Family complaint: Constable Harold Beckett
Allegations relating to WERC’s involvement in the weapons used in Constables Beckett’s murder were central to the complaint made to the Police Ombudsman by his daughter. She also raised other concerns and questions about the RUC investigation into her father’s murder.

Having gathered and reviewed substantial documentation, the Police Ombudsman said the RUC investigation was “well resourced, well managed and conducted without any delay.”

It raised 338 investigative actions, recorded over 420 witness statements, and received over 190 messages. These were part of a police investigation that incorporated witness, forensic, intelligence, and suspect enquiries.

The Senior Investigating Officer’s (SIO) policy log, internal reports and briefings demonstrated that he viewed forensics as integral to his investigation and considerable work was done on examining descriptions given of suspects and preparing for arrests. 

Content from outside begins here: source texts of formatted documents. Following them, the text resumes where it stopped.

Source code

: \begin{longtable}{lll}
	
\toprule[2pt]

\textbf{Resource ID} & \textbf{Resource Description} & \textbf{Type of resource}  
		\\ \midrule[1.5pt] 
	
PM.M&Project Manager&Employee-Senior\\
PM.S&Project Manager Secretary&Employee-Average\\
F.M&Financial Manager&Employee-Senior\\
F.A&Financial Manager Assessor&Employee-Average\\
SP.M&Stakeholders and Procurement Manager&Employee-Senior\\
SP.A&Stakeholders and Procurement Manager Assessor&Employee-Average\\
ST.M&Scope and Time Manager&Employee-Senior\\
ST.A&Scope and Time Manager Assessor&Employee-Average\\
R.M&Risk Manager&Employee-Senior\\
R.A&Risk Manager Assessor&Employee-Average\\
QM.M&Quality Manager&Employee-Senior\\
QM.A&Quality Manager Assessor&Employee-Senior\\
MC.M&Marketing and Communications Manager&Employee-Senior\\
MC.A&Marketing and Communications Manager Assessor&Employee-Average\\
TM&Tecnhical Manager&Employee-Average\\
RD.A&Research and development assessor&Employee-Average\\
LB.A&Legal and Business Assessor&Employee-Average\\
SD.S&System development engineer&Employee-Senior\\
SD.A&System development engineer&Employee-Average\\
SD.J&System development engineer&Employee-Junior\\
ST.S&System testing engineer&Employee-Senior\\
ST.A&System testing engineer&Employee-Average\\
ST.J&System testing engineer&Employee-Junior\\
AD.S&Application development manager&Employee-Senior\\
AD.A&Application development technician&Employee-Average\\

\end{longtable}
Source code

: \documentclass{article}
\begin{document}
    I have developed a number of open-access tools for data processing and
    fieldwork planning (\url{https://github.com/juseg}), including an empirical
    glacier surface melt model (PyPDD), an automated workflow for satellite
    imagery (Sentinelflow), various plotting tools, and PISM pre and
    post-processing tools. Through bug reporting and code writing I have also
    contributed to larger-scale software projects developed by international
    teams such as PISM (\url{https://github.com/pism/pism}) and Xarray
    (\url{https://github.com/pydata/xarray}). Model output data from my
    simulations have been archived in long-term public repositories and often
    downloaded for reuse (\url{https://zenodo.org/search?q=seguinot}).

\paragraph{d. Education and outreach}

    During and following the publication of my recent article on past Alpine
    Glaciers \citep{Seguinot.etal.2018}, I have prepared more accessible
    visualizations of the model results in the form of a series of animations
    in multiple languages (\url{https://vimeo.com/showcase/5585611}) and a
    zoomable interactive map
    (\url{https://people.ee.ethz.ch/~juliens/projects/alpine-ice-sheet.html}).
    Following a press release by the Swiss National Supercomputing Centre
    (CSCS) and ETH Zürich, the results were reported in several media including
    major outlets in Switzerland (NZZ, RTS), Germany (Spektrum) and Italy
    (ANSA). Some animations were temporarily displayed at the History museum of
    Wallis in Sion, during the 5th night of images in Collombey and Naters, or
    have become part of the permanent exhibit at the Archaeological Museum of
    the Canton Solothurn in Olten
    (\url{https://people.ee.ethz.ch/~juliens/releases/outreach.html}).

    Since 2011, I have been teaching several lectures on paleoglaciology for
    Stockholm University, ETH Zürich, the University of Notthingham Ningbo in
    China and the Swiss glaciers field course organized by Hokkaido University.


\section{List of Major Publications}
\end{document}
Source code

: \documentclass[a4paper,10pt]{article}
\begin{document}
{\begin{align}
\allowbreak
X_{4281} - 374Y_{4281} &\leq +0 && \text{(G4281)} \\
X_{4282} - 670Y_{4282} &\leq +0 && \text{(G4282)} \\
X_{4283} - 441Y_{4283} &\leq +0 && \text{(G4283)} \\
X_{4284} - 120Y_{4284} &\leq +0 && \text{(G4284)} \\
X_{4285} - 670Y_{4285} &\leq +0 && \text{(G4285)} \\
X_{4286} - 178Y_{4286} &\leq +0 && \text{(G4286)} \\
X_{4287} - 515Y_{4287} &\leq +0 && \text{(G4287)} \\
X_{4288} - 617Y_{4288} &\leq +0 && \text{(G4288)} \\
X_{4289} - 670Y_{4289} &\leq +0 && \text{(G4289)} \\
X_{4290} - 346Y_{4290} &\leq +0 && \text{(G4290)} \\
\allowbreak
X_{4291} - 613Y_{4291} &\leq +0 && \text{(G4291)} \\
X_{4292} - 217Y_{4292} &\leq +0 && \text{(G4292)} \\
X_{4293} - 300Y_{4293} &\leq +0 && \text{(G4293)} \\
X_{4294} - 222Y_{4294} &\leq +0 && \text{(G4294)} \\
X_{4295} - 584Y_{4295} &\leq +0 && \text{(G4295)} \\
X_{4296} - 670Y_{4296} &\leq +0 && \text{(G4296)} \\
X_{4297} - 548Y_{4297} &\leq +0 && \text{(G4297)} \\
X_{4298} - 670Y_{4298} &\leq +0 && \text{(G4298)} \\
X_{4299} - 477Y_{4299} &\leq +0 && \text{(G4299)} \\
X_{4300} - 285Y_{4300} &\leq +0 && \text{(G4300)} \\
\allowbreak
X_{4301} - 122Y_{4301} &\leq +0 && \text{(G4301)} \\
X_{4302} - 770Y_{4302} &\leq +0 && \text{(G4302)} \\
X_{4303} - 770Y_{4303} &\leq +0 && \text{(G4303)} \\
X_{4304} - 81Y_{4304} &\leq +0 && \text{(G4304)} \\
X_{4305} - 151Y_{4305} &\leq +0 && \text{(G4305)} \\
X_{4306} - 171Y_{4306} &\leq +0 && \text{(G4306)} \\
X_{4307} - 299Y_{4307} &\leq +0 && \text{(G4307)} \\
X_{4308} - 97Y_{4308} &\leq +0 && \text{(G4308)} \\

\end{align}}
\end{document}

Initial information following the murders was promptly disseminated and the first arrests were made within hours of the murders. More followed, and there were a significant number of arrests.

However, there was insufficient evidence to charge any of these persons with offences linked to the murders. 

Although it is clear from police documentation that the SIO sought all relevant intelligence from Special Branch and that he utilised this intelligence from the day of the murder, the Police Ombudsman has identified failures in the non-dissemination of intelligence by Special Branch.

Intelligence is not evidence but the Police Ombudsman believes that this intelligence could have been capable of supporting new and further lines of the enquiry for the SIO, had he been made aware of them. 

However, aside from early arrests, the available investigative material showed that where intelligence and information which named individuals allegedly involved in the murders was passed to the RUC investigation team, limited action was taken. This investigation has been unable to establish the reason for this.
The Police Ombudsman considered the absence of action to be significant in one particular instance where information was provided by the military. Members of the military came forward to report that a person had told them that he witnessed the murders and knew the gunmen by name. They also provided a photograph. This did not result in any new lines of enquiry.  

“This information highlighted a person that potentially had very significant information pertaining to the identity of the gunmen. It is not known why the SIO did not generate any enquiries emanating from this intelligence,” said Mrs Anderson.

The Police Ombudsman identified further missed investigative opportunities, including inaction after the planned arrest of two people on suspicion of the murders could not take place because the area had been designated out of bounds. The police records of the investigation do not provide a rationale for why there was no further attempt to speak to or arrest these individuals. 

In view of the available evidence and information, the Police Ombudsman concurs with the concerns of Constable Beckett’s daughter about police failures to pursue evidential opportunities.

“I am of the view that the investigative failings in this case are so significant that it was incapable of leading to the apprehension and prosecution of the perpetrators, and therefore, was not Article 2 compliant,” concluded Mrs Anderson.

In overall conclusion, Mrs Anderson said:

“I am of the view, based on the available intelligence reviewed by Police Ombudsman investigators, that there was no intelligence that, if acted upon, would have been capable of preventing the murders of Henry Babington and Constables Beckett and Meyer. 

“I believe that Henry Babington, Constable Beckett and Constable Meyer were the innocent victims of a campaign of terror mounted by republican paramilitaries. PIRA alone was responsible for the murders.” 

Mrs Anderson expressed her thanks to the families of Henry Babington and Constables Beckett and Meyer for their patience throughout the duration of the protracted investigation.

*The Stevens Enquiry
The Stevens Enquiry was a series of three official investigations led by Sir John Stevens, the then Deputy Chief Constable of Cambridgeshire Constabulary, that investigated allegations of ‘collusion’ in Northern Ireland between loyalist paramilitaries and the security forces.